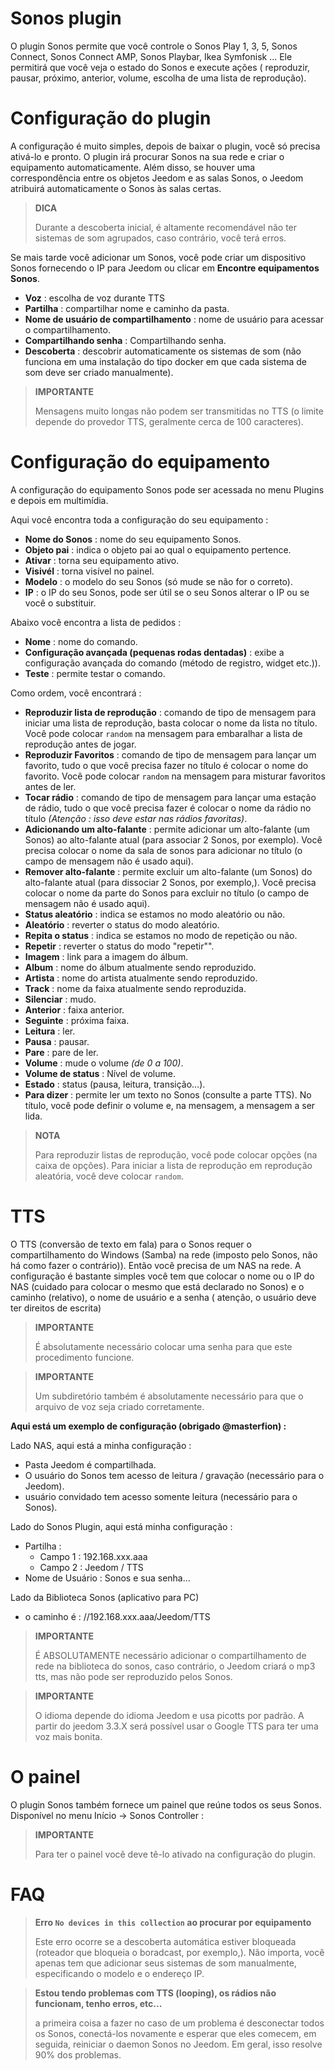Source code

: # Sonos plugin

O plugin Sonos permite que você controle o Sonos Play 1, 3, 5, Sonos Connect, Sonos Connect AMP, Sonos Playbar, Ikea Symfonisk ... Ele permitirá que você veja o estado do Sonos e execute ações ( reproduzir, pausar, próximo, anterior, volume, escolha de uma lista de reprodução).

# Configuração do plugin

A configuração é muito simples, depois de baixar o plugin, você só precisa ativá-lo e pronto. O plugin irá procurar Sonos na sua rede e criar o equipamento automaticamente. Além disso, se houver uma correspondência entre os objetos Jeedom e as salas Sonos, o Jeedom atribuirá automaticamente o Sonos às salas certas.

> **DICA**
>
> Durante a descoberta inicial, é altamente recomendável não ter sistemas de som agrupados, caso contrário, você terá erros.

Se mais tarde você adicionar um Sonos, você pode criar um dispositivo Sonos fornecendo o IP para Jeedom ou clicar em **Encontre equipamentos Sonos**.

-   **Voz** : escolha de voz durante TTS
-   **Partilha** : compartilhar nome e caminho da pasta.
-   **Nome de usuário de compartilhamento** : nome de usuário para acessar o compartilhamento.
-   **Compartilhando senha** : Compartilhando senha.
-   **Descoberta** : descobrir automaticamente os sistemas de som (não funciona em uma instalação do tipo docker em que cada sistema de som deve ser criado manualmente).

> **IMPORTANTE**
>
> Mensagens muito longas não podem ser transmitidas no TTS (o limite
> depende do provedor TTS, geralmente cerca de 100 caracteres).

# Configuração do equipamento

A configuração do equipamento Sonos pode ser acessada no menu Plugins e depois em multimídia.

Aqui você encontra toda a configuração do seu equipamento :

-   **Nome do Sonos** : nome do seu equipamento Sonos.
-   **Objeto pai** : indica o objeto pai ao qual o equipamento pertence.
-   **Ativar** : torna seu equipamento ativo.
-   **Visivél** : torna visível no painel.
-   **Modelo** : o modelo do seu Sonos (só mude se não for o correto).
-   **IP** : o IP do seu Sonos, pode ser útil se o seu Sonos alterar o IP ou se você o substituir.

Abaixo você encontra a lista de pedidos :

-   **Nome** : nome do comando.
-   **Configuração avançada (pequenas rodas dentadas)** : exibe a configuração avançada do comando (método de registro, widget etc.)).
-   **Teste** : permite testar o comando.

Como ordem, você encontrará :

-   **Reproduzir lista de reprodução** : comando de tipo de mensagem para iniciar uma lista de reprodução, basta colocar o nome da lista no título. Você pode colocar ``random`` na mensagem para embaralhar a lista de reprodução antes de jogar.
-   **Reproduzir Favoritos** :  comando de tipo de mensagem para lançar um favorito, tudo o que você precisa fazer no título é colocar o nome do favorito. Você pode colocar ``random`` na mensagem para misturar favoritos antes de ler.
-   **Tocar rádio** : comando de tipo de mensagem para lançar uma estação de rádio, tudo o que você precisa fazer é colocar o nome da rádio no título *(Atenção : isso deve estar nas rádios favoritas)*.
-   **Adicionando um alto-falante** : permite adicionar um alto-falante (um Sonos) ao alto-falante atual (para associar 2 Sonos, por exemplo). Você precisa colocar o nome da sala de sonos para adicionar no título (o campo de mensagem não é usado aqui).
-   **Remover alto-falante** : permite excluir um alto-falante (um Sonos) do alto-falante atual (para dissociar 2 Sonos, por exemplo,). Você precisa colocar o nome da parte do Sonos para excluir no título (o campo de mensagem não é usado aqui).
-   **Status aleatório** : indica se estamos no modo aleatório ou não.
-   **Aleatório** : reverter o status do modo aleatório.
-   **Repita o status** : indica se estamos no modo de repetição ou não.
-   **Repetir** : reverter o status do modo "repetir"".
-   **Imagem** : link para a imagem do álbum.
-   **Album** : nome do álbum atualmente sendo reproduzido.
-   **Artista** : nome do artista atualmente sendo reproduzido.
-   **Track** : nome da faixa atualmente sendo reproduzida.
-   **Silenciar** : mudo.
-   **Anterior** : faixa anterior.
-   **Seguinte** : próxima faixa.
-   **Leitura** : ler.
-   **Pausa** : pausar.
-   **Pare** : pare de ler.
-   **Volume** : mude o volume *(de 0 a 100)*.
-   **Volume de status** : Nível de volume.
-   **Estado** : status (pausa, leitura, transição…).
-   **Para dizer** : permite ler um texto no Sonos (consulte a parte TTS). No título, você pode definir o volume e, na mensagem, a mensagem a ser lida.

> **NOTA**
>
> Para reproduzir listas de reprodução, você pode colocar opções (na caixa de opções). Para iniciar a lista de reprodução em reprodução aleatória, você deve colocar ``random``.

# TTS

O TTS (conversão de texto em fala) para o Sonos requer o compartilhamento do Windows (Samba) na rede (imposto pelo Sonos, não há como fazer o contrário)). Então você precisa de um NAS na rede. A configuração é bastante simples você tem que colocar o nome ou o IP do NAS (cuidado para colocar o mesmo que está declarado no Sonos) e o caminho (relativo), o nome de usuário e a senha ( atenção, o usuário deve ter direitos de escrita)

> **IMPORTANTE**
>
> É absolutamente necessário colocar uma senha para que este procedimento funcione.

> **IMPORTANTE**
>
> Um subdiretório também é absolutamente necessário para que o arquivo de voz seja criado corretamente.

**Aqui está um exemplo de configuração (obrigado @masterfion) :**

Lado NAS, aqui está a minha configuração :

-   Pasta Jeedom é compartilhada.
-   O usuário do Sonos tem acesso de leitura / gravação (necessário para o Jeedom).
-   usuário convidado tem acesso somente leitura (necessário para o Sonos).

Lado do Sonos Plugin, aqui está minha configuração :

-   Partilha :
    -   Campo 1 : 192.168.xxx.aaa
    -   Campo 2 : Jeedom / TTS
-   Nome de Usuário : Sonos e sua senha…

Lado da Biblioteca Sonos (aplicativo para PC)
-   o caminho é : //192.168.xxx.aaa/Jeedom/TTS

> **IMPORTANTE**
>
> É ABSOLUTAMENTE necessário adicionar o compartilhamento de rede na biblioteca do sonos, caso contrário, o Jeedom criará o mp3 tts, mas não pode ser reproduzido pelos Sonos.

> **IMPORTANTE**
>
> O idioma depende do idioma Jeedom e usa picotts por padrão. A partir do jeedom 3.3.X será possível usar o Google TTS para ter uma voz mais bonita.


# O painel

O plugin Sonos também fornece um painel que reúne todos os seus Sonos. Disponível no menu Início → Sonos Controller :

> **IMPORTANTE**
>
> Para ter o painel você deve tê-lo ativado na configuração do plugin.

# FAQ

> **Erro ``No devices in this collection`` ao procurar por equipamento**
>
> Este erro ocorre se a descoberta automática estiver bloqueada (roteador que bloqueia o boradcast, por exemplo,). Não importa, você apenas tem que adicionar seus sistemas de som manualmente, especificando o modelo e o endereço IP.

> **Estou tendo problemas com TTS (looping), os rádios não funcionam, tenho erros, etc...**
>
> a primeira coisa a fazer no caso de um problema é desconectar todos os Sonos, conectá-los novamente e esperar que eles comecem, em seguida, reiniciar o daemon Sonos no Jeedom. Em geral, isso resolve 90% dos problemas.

---

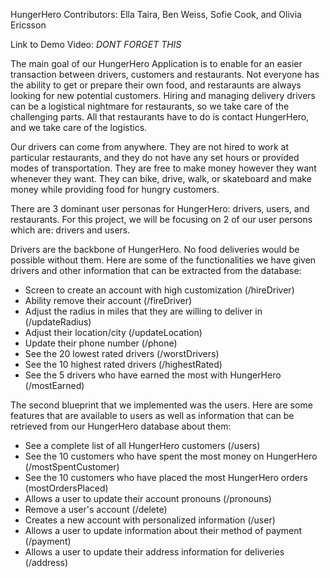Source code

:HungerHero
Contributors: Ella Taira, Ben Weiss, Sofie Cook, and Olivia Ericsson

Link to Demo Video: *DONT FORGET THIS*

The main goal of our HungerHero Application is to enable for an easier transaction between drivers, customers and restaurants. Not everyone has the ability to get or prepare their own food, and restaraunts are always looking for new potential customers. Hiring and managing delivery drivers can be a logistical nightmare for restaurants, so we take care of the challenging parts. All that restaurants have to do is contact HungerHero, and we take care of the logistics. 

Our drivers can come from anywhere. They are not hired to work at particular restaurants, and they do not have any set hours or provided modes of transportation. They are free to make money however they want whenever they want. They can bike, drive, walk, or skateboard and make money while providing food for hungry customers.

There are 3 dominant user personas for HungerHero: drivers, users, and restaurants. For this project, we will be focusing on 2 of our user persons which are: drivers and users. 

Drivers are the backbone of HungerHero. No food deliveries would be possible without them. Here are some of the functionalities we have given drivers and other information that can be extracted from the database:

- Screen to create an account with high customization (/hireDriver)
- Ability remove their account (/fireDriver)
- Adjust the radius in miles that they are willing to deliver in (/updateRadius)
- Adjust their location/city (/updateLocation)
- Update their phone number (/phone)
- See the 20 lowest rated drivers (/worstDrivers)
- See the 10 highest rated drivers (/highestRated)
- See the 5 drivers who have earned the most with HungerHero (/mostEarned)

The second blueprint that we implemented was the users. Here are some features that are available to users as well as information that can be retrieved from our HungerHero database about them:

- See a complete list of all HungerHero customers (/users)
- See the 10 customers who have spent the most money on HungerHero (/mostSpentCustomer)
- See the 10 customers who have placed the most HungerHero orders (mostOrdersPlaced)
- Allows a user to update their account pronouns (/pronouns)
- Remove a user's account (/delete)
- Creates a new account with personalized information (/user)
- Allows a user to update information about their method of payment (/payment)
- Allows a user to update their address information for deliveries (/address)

* * *

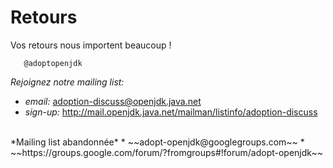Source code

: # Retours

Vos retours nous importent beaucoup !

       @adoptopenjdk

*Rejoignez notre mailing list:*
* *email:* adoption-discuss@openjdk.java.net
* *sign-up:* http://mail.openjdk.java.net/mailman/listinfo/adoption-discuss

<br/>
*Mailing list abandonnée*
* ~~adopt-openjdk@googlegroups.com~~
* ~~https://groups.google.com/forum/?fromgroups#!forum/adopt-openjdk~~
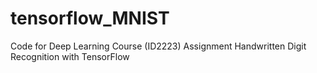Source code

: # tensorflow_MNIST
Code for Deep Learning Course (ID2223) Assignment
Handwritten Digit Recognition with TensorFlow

▸ Your instructions: All lines containing "minha" in the material above should appear in your reply, copied exactly.

▸ Reply:
Lado NAS, aqui está a minha configuração :
Lado do Sonos Plugin, aqui está minha configuração :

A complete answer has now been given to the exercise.